In hot San Diego submarkets, "waive the contingencies" became a competitive offer strategy in 2021–2022. By 2026, the math has shifted — the buyer pool is smaller, listings sit longer, and contingencies are worth holding onto. The right ones protect tens of thousands of dollars in earnest money and give you legitimate exits if something goes wrong. The wrong ones are theater — they sound protective but don't actually do anything.

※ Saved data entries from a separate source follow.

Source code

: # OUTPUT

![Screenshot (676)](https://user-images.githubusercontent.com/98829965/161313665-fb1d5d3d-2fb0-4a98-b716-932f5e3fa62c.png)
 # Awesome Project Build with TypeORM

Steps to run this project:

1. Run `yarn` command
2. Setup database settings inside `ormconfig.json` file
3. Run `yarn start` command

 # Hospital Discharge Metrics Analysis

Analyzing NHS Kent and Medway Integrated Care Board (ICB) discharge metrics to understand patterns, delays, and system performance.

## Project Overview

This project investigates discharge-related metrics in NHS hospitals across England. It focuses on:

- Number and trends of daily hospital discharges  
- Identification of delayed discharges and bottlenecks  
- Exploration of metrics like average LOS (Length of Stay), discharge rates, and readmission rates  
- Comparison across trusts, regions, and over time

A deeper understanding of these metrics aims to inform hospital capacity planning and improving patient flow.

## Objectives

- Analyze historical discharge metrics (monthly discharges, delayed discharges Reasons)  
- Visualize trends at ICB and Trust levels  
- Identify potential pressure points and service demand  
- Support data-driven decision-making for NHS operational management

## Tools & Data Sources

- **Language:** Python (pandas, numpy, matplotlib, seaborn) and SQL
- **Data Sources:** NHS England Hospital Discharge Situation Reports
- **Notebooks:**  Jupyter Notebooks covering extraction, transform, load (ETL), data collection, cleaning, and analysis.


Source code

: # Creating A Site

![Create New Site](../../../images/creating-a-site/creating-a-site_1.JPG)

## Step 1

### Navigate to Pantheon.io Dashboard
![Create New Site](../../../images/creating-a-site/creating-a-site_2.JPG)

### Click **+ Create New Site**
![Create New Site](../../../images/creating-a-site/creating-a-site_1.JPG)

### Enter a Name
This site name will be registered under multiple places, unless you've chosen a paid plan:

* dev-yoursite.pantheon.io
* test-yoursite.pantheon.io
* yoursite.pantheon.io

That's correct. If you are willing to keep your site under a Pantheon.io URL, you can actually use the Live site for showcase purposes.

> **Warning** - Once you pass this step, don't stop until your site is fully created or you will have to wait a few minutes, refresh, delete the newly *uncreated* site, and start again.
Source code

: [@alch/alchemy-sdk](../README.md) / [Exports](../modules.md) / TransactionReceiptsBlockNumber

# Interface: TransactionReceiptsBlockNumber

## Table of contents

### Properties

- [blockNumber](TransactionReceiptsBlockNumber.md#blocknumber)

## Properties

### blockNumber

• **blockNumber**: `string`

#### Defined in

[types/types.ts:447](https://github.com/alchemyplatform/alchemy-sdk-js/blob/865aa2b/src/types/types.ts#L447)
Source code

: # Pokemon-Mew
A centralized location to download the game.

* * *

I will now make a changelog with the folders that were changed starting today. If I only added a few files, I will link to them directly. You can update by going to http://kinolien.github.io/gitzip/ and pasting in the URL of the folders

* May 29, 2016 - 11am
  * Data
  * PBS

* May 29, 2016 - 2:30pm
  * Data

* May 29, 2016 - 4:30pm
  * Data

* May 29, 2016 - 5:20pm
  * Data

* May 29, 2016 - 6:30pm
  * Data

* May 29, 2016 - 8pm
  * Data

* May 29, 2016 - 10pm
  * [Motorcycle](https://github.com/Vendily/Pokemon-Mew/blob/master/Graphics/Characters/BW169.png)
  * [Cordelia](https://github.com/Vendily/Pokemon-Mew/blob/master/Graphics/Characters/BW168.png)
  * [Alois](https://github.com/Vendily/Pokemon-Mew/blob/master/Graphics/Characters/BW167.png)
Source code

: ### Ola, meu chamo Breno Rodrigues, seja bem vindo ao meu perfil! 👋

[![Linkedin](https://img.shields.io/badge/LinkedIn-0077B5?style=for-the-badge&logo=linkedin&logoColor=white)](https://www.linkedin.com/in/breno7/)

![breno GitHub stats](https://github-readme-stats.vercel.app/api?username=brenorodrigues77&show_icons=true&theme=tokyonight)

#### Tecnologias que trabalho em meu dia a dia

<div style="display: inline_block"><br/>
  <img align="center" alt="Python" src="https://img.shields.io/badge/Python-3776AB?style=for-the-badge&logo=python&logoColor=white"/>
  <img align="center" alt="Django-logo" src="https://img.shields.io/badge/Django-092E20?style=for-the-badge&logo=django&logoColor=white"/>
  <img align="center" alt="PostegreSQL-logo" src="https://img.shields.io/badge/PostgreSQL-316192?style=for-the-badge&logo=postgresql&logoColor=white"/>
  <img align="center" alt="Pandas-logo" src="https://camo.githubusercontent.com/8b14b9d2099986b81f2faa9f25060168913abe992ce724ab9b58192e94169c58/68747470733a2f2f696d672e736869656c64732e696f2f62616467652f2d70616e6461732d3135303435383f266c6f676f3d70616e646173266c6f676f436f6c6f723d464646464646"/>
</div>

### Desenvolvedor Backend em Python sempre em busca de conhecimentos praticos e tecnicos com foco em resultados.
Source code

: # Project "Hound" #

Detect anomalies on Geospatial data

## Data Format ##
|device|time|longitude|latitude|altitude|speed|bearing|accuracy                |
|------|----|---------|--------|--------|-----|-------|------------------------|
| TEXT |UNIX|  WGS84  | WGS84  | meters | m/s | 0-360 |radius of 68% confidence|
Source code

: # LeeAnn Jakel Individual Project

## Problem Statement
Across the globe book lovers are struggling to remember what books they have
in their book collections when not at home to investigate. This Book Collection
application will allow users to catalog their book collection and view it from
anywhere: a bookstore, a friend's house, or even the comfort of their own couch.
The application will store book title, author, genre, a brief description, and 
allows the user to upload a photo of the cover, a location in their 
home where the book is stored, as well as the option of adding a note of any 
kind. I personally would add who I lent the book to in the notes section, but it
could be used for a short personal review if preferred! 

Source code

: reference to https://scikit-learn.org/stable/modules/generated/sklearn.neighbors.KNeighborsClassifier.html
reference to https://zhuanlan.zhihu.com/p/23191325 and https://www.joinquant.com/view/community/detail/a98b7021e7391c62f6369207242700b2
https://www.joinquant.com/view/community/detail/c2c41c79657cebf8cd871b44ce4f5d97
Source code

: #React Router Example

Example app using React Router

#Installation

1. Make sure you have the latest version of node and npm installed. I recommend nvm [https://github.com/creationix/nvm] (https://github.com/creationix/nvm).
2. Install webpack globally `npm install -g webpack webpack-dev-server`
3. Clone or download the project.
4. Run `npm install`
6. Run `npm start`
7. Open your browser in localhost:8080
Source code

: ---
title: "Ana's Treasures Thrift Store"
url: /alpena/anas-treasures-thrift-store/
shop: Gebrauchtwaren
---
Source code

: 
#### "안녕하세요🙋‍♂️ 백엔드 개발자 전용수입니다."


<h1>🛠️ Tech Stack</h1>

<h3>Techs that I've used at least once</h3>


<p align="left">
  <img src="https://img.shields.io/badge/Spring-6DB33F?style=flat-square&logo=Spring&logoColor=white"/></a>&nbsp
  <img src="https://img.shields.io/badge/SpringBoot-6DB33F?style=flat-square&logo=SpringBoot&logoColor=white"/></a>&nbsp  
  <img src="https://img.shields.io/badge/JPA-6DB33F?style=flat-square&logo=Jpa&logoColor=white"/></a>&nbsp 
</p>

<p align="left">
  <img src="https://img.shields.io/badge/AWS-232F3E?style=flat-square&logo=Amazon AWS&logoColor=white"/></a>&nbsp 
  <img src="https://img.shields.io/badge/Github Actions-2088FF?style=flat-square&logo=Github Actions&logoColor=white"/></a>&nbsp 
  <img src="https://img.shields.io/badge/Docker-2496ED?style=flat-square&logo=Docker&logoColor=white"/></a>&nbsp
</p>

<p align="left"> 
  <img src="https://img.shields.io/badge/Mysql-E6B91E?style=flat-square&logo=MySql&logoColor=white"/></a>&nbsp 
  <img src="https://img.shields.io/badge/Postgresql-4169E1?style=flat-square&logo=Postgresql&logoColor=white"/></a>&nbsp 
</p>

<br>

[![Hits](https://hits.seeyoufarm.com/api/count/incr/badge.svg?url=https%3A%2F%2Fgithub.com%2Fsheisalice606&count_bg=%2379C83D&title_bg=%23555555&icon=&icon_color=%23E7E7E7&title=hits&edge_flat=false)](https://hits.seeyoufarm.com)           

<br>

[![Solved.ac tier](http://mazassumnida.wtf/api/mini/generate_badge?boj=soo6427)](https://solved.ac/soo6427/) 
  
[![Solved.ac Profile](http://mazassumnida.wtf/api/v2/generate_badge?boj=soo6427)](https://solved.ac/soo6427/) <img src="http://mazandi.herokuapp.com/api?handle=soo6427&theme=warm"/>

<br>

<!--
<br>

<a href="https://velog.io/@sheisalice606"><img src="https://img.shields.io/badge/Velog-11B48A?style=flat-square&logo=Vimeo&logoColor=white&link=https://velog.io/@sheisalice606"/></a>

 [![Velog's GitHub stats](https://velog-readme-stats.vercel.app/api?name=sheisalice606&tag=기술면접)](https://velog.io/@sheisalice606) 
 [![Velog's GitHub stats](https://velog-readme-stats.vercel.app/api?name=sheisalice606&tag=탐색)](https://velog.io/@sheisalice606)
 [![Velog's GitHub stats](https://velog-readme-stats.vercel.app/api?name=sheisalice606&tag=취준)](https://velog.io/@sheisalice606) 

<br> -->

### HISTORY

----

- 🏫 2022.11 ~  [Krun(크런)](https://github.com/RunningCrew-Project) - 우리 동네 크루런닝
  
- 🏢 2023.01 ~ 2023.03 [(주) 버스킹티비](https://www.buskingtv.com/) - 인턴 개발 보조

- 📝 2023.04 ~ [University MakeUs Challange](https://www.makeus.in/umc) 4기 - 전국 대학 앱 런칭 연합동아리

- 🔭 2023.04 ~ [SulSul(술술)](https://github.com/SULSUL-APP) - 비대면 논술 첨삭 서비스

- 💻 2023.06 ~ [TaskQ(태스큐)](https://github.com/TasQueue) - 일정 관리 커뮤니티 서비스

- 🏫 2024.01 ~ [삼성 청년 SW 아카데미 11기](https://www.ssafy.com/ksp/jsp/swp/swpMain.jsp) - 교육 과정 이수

Here's what's in the standard California Residential Purchase Agreement, what each contingency does, and which ones to keep, shorten, or skip when shaping your offer.
The three core contingencies
The California Association of REALTORS' Residential Purchase Agreement (CAR Form RPA) is the contract used in over 95% of California residential transactions.1 Three contingencies do the bulk of buyer protection work:
| Contingency | Default period | What it protects against |
|---|---|---|
| Inspection (investigation of property) | 17 days | Unknown property defects discovered during physical inspection |
| Appraisal | 17 days | Lender's appraised value coming in below contract price |
| Loan | 21 days | Inability to secure mortgage financing |
All three timelines are negotiable. In a competitive offer, buyers commonly shorten inspection to 7–10 days, appraisal to 14 days, and loan to 14–17 days.2 In a less competitive situation, the default 17/17/21 is the appropriate baseline.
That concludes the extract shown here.